Hope is more than mere wishful thinking. Hope is a vital necessity of life — a gift that God wants to give to you. And in a world that regularly writes dreams off as foolish and drains the hope from the heart with dark pessimism, Hope Again is a voice crying in the wilder­ness ... a word of enthusiasm for life in the midst of any difficult situation you are in.

Zephaniah’s audience could identify with that need for hope! They were overwhelmed with grief and prolonged distress, along with a history of defiance of God’s commands and demands dating back to their two previous kings, Manasseh and Amon. The prophet’s purpose was to shake the people of Judah out of their doldrums and complacency and return to God.

Zephaniah’s main theme is the coming of the day of the Lord, when God will severely punish the nations. It will not be a day of rejoicing and celebration in which the enemies of God’s people will be destroyed and the people of Judah exalted. According to the prophet there is coming a time of accountability and judgment.

You can catch the progression of Zephaniah’s thinking in his short book. Chapter 1 includes God’s thunderous judgment and punishment for all who defy him. There is wrath and pronounce­ment of destruction. “I will sweep away the birds of the air and the fish of the sea. The wicked will have only heaps of rubble when I cut off man from the face of the earth, declares the Lord” (Zephaniah 1:3 NIV). As the Life Application Bible introduction to Zephaniah says, “We can sense the oppression and depression his listeners must have felt. They were judged guilty and they were doomed” (p. 1366).

In chapter 2 there is a whisper from the prophet of hope. He calls on the people to beg the Lord to save them and perhaps he will listen and respond (2:3). Later Zephaniah writes that there will be a remnant of survivors from the judgment and calamity that will fall on them as a people. “Restoration” is a hopeful word! (2:7).

The hope rises to an increasing surge of passionate care and love from God who will bring salvation and forgiveness to those who are faithful to him. There is almost a lilt, a rhythm, as the prophet writes,

Sing, O daughter of Zion; shout aloud, O Israel! Be glad and rejoice with all your heart, O daughter of Jerusalem! For the Lord will remove his hand of judg­ment and will disperse the armies of your enemy. And the Lord himself, the King of Israel, will live among you! At last your troubles will be over, and you will fear disaster no more. — Zephaniah 3:14-15 (NLT)

Hope to press on ... hope to endure ... hope to stay focused ... hope to see dreams fulfilled ... that is what God is giving them in the midst of judgment and despair!

That need still exists! In a world filled with hopelessness and abandonment, we need to hear the voice of God saying that he will live among us! He will bring hope in the midst of fear.
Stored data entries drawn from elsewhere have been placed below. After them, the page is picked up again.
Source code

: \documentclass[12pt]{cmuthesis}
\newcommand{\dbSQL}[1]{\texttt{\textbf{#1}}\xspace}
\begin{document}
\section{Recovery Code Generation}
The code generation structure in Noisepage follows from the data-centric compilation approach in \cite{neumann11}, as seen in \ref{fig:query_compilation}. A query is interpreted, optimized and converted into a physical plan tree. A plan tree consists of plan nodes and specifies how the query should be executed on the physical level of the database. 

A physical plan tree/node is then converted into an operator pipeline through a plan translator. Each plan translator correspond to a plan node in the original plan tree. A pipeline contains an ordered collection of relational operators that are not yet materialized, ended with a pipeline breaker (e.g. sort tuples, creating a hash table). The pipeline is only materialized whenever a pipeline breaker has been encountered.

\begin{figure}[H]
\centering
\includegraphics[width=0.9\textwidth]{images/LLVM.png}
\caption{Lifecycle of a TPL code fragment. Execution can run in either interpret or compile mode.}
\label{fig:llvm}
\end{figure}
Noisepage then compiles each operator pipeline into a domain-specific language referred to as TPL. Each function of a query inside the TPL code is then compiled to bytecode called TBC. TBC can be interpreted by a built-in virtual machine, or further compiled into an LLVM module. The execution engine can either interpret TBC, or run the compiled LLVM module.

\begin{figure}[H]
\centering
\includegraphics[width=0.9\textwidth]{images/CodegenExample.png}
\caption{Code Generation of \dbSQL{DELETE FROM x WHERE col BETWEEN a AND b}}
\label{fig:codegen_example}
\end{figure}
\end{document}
He has brought that hope in the being of the Messiah, Jesus!

Zephaniah has two themes in his prophecy ... one is negative and the other positive.

First Is A Negative Theme (Zephaniah 1—3:13)

As you browse through Zephaniah’s message to Judah you begin to feel a deep dark dread. It begins as he delivers God’s mes­sage, “I will sweep away everything from the face of the earth, declares the Lord” (1:2 NIV). These words have all the earmarks of catastrophe written! This negative theme includes:

Fear. One day in hot July, a farmer sat on the porch of his shack, smoking his corncob pipe. Along came a stranger from the city who asked, “How’s your cotton coming?”

“Ain’t got none,” he replied. “Didn’t plant none. ’Fraid of the boll weevil.”

“Well, how’s your corn?”

“Didn’t plant none. ’Fraid o’ drought.”

“How about your potato garden?”

“Ain’t got none. Scairt o’ tater bugs.”

The city stranger finally asked, “Well, what did you plant?”

The farmer answered, “Nothin’, I just played it safe."1

Some of us are fearful of action because there may be some­thing out there in life that we are not prepared to meet, so we play it safe and do nothing. Paralysis grips us.

Despair. This is a horrible feeling of being overcome by the sense of futility and defeat. We have the feeling that we are alone and no one cares about us.

“I am now the most miserable man living,” wrote a famous American leader. “If what I feel were equally distributed to the whole human family, there would not be one cheerful face on earth. To remain as I am is impossible. I must die or be better.” Who was that famous leader? Abraham Lincoln.

In his book, The Collected Works of Abraham Lincoln, Ray Basler comments that in the darkest days of the Civil War, Lincoln constantly wrestled with unrelenting depression and despair. Basler writes about those twin feelings ...

It can strike anyone. No one is immune. Not even a nation’s president. Here is this marvelous man with magnificent character, feeling absolutely alone ... Surely, the president ought to sleep well because of his protection, because of his wise counsel, to say nothing of his financial security. Yet there he was, tossing and turning through the night, haunted by dark and debili­tating thoughts.2

The people of Judah were haunted by those feelings as they tossed and turned at night. Do you?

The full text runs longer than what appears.